▶ [Aim of the exercise] Take the data below and copy exactly the lines starting at the one with "[55]: http://www.xach.com/lisp/vecto/" and finishing at the one with "[85]: https://github.com/blindglobe/common-lisp-stat/", both included.

▶ [Records shown]
....................
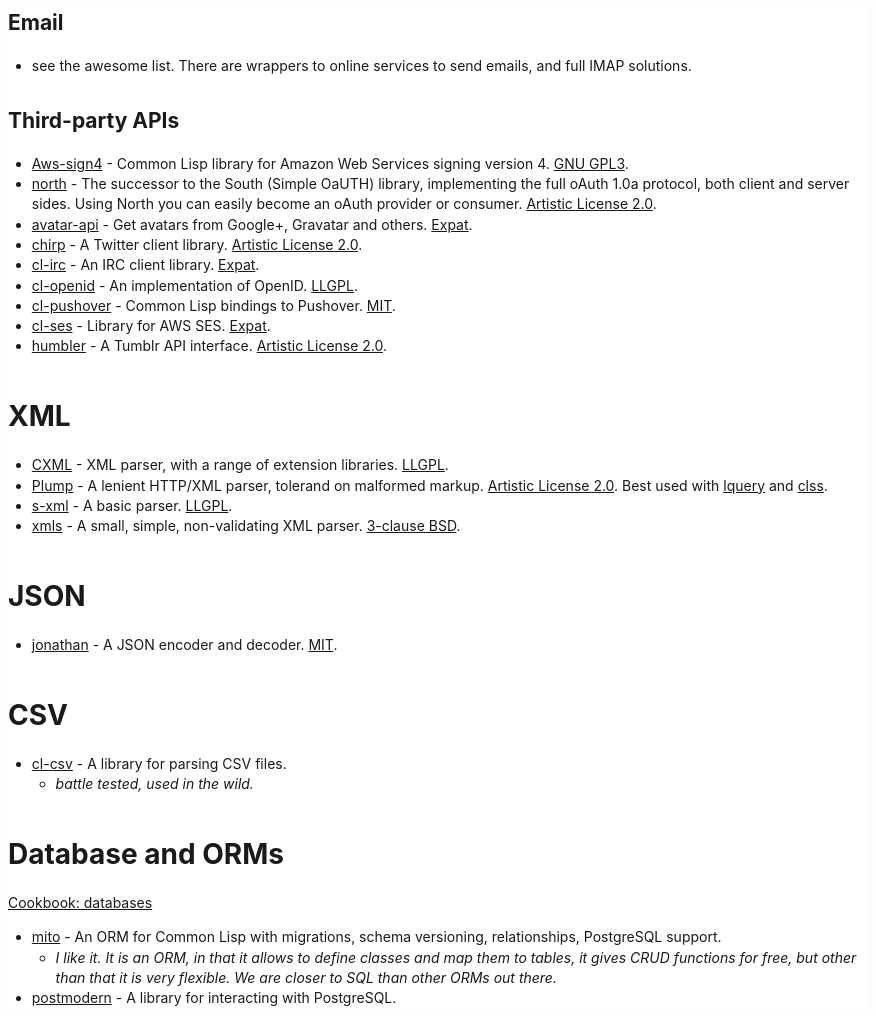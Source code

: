 Email
-----

* see the awesome list. There are wrappers to online services to send emails, and full IMAP solutions.


Third-party APIs
----------------

* [Aws-sign4](https://github.com/rotatef/aws-sign4) - Common Lisp library for Amazon Web Services signing version 4. [GNU GPL3][2].
* [north](https://shinmera.github.io/north) - The successor to the
  South (Simple OaUTH) library, implementing the full oAuth 1.0a
  protocol, both client and server sides. Using North you can easily
  become an oAuth provider or consumer. [Artistic License 2.0][51].
* [avatar-api](https://github.com/eudoxia0/avatar-api) - Get avatars from Google+, Gravatar and others. [Expat][14].
* [chirp](https://github.com/Shinmera/chirp) - A Twitter client library. [Artistic License 2.0][51].
* [cl-irc](https://www.common-lisp.net/project/cl-irc/) - An IRC client library. [Expat][14].
* [cl-openid](https://common-lisp.net/project/cl-openid/darcs/cl-openid/) - An implementation of OpenID. [LLGPL][8].
* [cl-pushover](https://github.com/TeMPOraL/cl-pushover) -  Common Lisp bindings to Pushover. [MIT][200].
* [cl-ses](https://github.com/CodyReichert/cl-ses/) - Library for AWS SES. [Expat][14].
* [humbler](https://github.com/Shinmera/humbler) - A Tumblr API interface. [Artistic License 2.0][51].

XML
===

* [CXML][70] - XML parser, with a range of extension libraries. [LLGPL][8].
* [Plump][71] - A lenient HTTP/XML parser, tolerand on malformed markup. [Artistic License 2.0][51]. Best used with [lquery][72] and [clss][202].
* [s-xml][168] - A basic parser. [LLGPL][8].
* [xmls][169] - A small, simple, non-validating XML parser. [3-clause BSD][15].

JSON
====

* [jonathan](https://github.com/Rudolph-Miller/jonathan) - A JSON encoder and decoder. [MIT][200].

CSV
===

* [cl-csv][170] - A library for parsing CSV files.
  * *battle tested, used in the wild.*


Database and ORMs
=================

[Cookbook: databases](https://lispcookbook.github.io/cl-cookbook/databases.html)

* [mito][31] - An ORM for Common Lisp with migrations, schema versioning, relationships, PostgreSQL support.
  - *I like it. It is an ORM, in that it allows to define classes and map them to tables, it gives CRUD functions for free, but other than that it is very flexible. We are closer to SQL than other ORMs out there.*
* [postmodern][32] - A library for interacting with PostgreSQL.


[2]: http://www.gnu.org/copyleft/gpl.html
[3]: http://www.gnu.org/software/classpath/license.html
[4]: https://common-lisp.net/project/armedbear/faq.shtml#qa
[7]: http://ccl.clozure.com/
[8]: http://opensource.franz.com/preamble.html
[11]: http://www.gnu.org/licenses/old-licenses/lgpl-2.1.html
[12]: http://www.sbcl.org/index.html
[13]: http://www.sbcl.org/manual/index.html#ANSI-Conformance
[14]: http://directory.fsf.org/wiki/License:Expat
[15]: http://directory.fsf.org/wiki/License:BSD_3Clause
[16]: https://www.quicklisp.org/beta/
[17]: http://www.gigamonkeys.com/book/
[18]: http://landoflisp.com/
[19]: http://www.paulgraham.com/acl.html
[20]: http://www.cs.northwestern.edu/academics/courses/325/readings/graham/graham-notes.html
[21]: http://www.goodreads.com/book/show/1175730.Object_Oriented_Programming_in_Common_LISP
[22]: http://www.lispworks.com/documentation/lw50/CLHS/Front/index.htm
[23]: https://github.com/fukamachi/sxql
[24]: http://minispec.org/index.html
[25]: http://clqr.boundp.org/index.html
[26]: http://www.paulgraham.com/onlisp.html
[27]: http://arxiv.org/abs/1209.5626
[28]: http://quickdocs.org/
[29]: https://github.com/slime/slime
[31]: https://github.com/fukamachi/mito
[32]: http://marijnhaverbeke.nl/postmodern/
[33]: http://directory.fsf.org/wiki/License:Zlib
[39]: http://directory.fsf.org/wiki?title=License:FreeBSD
[47]: http://directory.fsf.org/wiki/License:CPLv1.0
[49]: http://method-combination.net/lisp/ironclad/
[50]: https://github.com/Shinmera/crypto-shortcuts
[51]: http://directory.fsf.org/wiki/License:ArtisticLicense2.0
[52]: https://github.com/cbaggers/varjo
[53]: https://github.com/rpav/cl-cairo2
[54]: http://directory.fsf.org/wiki/License:Boost1.0
[55]: http://www.xach.com/lisp/vecto/
[56]: http://www.xach.com/lisp/zpng/
[57]: https://code.google.com/archive/p/cl-svg
[58]: https://github.com/anwyn/cl-horde3d/
[59]: http://directory.fsf.org/wiki/License:EPLv1.0
[60]: https://github.com/lispgames/cl-sdl2
[61]: http://weitz.de/cl-gd/
[64]: https://github.com/commonqt/commonqt
[68]: http://weitz.de/cl-ppcre/
[69]: https://github.com/nikodemus/esrap
[70]: https://common-lisp.net/project/cxml/
[71]: https://github.com/Shinmera/plump
[72]: https://github.com/Shinmera/lquery
[73]: https://github.com/orthecreedence/http-parse
[74]: https://github.com/a0-prw/simple-currency
[75]: https://github.com/archimag/puri-unicode
[75]: https://github.com/hankhero/cl-json
[76]: https://github.com/madnificent/jsown
[77]: https://github.com/Shinmera/ratify
[79]: https://github.com/usocket/usocket
[80]: https://github.com/eudoxia0/postmaster
[81]: https://github.com/eudoxia0/trivial-ssh
[82]: https://github.com/Shinmera/colleen
[83]: https://www.common-lisp.net/project/cl-irc/
[84]: https://common-lisp.net/project/gsll/
[85]: https://github.com/blindglobe/common-lisp-stat/
[86]: https://github.com/blindglobe/lisp-matrix
[87]: https://github.com/tkych/cl-spark
[88]: https://github.com/vseloved/cl-nlp
[89]: http://directory.fsf.org/wiki/License:Apache2.0
[90]: https://github.com/fukamachi/clack
[91]: https://github.com/Shirakumo/radiance
[92]: https://github.com/fukamachi/caveman
[93]: https://github.com/fukamachi/ningle
[94]: https://github.com/eudoxia0/clack-errors
[95]: https://github.com/eudoxia0/hermetic
[96]: https://common-lisp.net/project/cl-openid/darcs/cl-openid/
[100]: https://github.com/mmontone/djula
[101]: https://github.com/arielnetworks/cl-markup
[102]: https://github.com/vsedach/Parenscript
[103]: http://marijnhaverbeke.nl/cl-javascript/
[104]: http://marijnhaverbeke.nl/parse-js/
[105]: https://github.com/eudoxia0/avatar-api
[106]: https://github.com/Shinmera/chirp
[107]: https://github.com/Shinmera/humbler
[109]: https://github.com/orthecreedence/wookie
[110]: https://github.com/franzinc/aserve
[111]: http://weitz.de/cl-fad/
[112]: https://github.com/sionescu/iolib
[113]: https://github.com/rpav/fast-io
[114]: https://github.com/lmj/lparallel
[115]: https://github.com/pkhuong/Xecto
[116]: https://github.com/orthecreedence/cl-async
[117]: https://github.com/zkat/chanl
[118]: https://github.com/takagi/cl-cuda
[119]: https://common-lisp.net/project/trivial-utf-8/
[120]: https://github.com/cl-babel/babel
[121]: https://github.com/fukamachi/cl-locale
[122]: https://common-lisp.net/project/local-time/
[123]: https://github.com/sionescu/fiveam
[124]: https://github.com/7max/log4cl
[125]: https://github.com/cl21/cl21
[126]: https://github.com/m2ym/cl-syntax
[127]: https://github.com/m2ym/cl-annot
[128]: http://www.cliki.net/cl-2dsyntax
[129]: https://github.com/melisgl/named-readtables
[130]: http://www.cliki.net/cl-interpol
[131]: https://common-lisp.net/project/asdf/
[132]: https://github.com/eudoxia0/asdf-linguist
[133]: https://github.com/CodyReichert/cl-disque
[134]: https://github.com/tarballs-are-good/quickutil
[135]: https://github.com/fukamachi/qlot
[136]: https://github.com/fukamachi/cl-project
[137]: http://mr.gy/software/texp/
[138]: https://github.com/tkych/donuts
[139]: https://common-lisp.net/project/iterate/
[140]: https://github.com/tkych/quicksearch
[141]: https://github.com/fukamachi/lesque
[142]: https://github.com/fukamachi/envy
[143]: https://github.com/Shinmera/ubiquitous
[144]: https://github.com/Shinmera/trivial-benchmark
[145]: https://github.com/m2ym/trivial-types
[146]: https://bitbucket.org/tarballs_are_good/cl-algebraic-data-type
[147]: https://bitbucket.org/tarballs_are_good/template
[148]: https://bitbucket.org/tarballs_are_good/interface
[149]: https://common-lisp.net/project/alexandria/
[150]: https://github.com/TBRSS/serapeum/
[152]: http://lisptips.com/
[153]: https://github.com/ahungry/glyphs/
[154]: https://cheryllium.wordpress.com/2014/02/22/commonqt-tutorial-1/
[155]: https://github.com/dmitryvk/cl-sqlite
[156]: http://letoverlambda.com/
[157]: http://norvig.com/paip.html
[158]: https://common-lisp.net/project/anaphora/
[160]: http://www.cs.cmu.edu/Groups/AI/html/cltl/cltl2.html
[161]: http://www.cs.cmu.edu/afs/cs.cmu.edu/user/dst/www/LispBook/index.html
[162]: http://cliki.net/closer-mop
[163]: https://github.com/3b/cl-opengl
[164]: http://quickdocs.org/fset/
[165]: http://maxima.sourceforge.net/
[166]: http://www.xach.com/lisp/salza2/
[167]: https://github.com/froydnj/chipz
[168]: http://cliki.net/S-XML
[169]: http://quickdocs.org/xmls/
[170]: https://github.com/AccelerationNet/cl-csv
[171]: https://common-lisp.net/project/bordeaux-threads/
[172]: https://common-lisp.net/project/osicat/
[173]: http://www.swig.org/
[174]: https://github.com/trivial-garbage/trivial-garbage
[175]: https://github.com/gwkkwg/lift
[176]: https://github.com/gwkkwg/lift/blob/master/COPYING
[178]: https://github.com/dmitryvk/cl-gtk2
[179]: http://www.peter-herth.de/ltk/
[180]: https://github.com/lispbuilder/lispbuilder
[181]: https://github.com/ahefner/mixalot
[182]: https://github.com/mishoo/sytes
[183]: https://github.com/hargettp/hh-web
[184]: http://weitz.de/cl-who/
[185]: https://github.com/paddymul/css-lite
[186]: http://www.cliki.net/CLSQL
[187]: https://github.com/kovisoft/slimv
[188]: https://github.com/triclops200/quickapp
[189]: https://github.com/triclops200/quickapp-cli
[190]: https://www.gnu.org/software/gcl/
[191]: https://github.com/ruricolist/spinneret
[192]: https://ceramic.github.io/
[193]: https://github.com/CodyReichert/cl-ses/
[194]: https://github.com/fukamachi/prove
[195]: https://learnxinyminutes.com/docs/common-lisp/
[196]: http://www.tutorialspoint.com/lisp/index.htm
[197]: https://github.com/google/lisp-koans
[198]: http://emergent-languages.org/Babel2/
[199]: https://github.com/fukamachi/dexador
[200]: https://opensource.org/licenses/MIT
[201]: https://shinmera.github.io/portacle/
[202]: https://github.com/Shinmera/CLSS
....................
▶ [Response to this task]
[55]: http://www.xach.com/lisp/vecto/
[56]: http://www.xach.com/lisp/zpng/
[57]: https://code.google.com/archive/p/cl-svg
[58]: https://github.com/anwyn/cl-horde3d/
[59]: http://directory.fsf.org/wiki/License:EPLv1.0
[60]: https://github.com/lispgames/cl-sdl2
[61]: http://weitz.de/cl-gd/
[64]: https://github.com/commonqt/commonqt
[68]: http://weitz.de/cl-ppcre/
[69]: https://github.com/nikodemus/esrap
[70]: https://common-lisp.net/project/cxml/
[71]: https://github.com/Shinmera/plump
[72]: https://github.com/Shinmera/lquery
[73]: https://github.com/orthecreedence/http-parse
[74]: https://github.com/a0-prw/simple-currency
[75]: https://github.com/archimag/puri-unicode
[75]: https://github.com/hankhero/cl-json
[76]: https://github.com/madnificent/jsown
[77]: https://github.com/Shinmera/ratify
[79]: https://github.com/usocket/usocket
[80]: https://github.com/eudoxia0/postmaster
[81]: https://github.com/eudoxia0/trivial-ssh
[82]: https://github.com/Shinmera/colleen
[83]: https://www.common-lisp.net/project/cl-irc/
[84]: https://common-lisp.net/project/gsll/
[85]: https://github.com/blindglobe/common-lisp-stat/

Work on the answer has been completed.